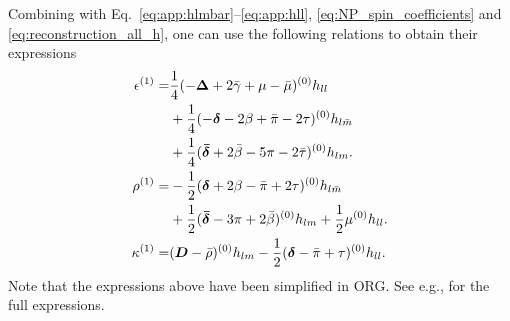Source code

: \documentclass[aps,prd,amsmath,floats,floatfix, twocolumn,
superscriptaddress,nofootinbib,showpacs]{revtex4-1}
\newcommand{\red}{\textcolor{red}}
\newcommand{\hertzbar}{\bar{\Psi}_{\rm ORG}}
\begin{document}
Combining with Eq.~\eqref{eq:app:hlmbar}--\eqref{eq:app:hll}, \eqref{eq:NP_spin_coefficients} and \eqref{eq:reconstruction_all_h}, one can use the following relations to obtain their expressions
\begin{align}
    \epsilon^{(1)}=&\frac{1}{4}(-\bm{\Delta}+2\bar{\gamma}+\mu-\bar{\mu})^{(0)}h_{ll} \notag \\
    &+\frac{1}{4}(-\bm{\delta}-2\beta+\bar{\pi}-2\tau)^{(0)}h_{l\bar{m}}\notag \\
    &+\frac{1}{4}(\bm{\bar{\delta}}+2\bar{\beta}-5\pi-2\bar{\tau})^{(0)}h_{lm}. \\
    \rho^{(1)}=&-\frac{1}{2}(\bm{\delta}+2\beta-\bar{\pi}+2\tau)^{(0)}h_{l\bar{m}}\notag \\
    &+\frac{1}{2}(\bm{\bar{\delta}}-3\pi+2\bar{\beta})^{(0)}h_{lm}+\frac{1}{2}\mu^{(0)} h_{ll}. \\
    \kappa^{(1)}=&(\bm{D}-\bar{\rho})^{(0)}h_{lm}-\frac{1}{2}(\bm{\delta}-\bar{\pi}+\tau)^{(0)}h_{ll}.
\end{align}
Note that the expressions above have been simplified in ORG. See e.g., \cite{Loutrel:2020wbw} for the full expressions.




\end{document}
------------------------------------------------
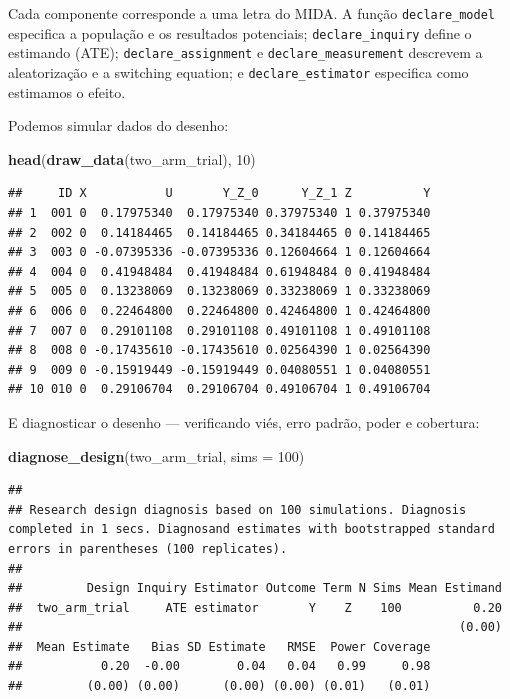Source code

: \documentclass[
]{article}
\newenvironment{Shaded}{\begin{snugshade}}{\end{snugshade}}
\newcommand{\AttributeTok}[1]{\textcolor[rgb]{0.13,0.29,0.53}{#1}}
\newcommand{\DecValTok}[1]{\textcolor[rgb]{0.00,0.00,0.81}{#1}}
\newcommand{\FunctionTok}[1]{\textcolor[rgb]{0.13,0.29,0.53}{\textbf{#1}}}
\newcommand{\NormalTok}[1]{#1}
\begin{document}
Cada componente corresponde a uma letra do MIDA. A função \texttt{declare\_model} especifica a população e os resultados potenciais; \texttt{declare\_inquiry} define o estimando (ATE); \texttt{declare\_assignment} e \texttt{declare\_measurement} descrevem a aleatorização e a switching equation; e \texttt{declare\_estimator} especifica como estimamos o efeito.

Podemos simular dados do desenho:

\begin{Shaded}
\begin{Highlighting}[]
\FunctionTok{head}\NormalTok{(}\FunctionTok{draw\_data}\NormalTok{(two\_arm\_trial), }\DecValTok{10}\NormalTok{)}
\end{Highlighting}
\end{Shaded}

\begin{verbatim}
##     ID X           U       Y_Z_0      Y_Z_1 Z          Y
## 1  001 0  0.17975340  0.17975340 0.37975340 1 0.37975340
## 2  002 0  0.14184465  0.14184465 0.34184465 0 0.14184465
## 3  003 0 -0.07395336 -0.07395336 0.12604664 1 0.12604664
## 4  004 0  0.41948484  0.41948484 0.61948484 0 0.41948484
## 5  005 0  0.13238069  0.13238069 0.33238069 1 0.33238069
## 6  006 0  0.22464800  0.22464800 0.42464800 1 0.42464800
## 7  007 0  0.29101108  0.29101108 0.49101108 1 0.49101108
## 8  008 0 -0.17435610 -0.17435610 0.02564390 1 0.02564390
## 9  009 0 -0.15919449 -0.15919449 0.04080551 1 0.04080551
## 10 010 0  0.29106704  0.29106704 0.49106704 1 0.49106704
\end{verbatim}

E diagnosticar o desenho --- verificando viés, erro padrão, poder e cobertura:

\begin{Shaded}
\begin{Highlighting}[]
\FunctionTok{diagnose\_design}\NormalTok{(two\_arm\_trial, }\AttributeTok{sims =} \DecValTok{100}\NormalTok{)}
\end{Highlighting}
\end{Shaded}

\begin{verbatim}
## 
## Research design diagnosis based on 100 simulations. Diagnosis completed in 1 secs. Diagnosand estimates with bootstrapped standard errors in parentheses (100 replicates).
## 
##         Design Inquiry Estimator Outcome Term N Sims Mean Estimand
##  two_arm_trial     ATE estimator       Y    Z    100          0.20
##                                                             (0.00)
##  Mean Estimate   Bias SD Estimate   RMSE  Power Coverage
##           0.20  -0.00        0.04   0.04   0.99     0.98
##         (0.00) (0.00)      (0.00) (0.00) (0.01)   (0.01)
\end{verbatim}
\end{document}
------------------------------------------------
▸ EXERCISE GOAL: Wherever the word "expressions" appears in a line of the data, copy that line.

▸ EXERCISE RESULT:
Combining with Eq.~\eqref{eq:app:hlmbar}--\eqref{eq:app:hll}, \eqref{eq:NP_spin_coefficients} and \eqref{eq:reconstruction_all_h}, one can use the following relations to obtain their expressions
Note that the expressions above have been simplified in ORG. See e.g., \cite{Loutrel:2020wbw} for the full expressions.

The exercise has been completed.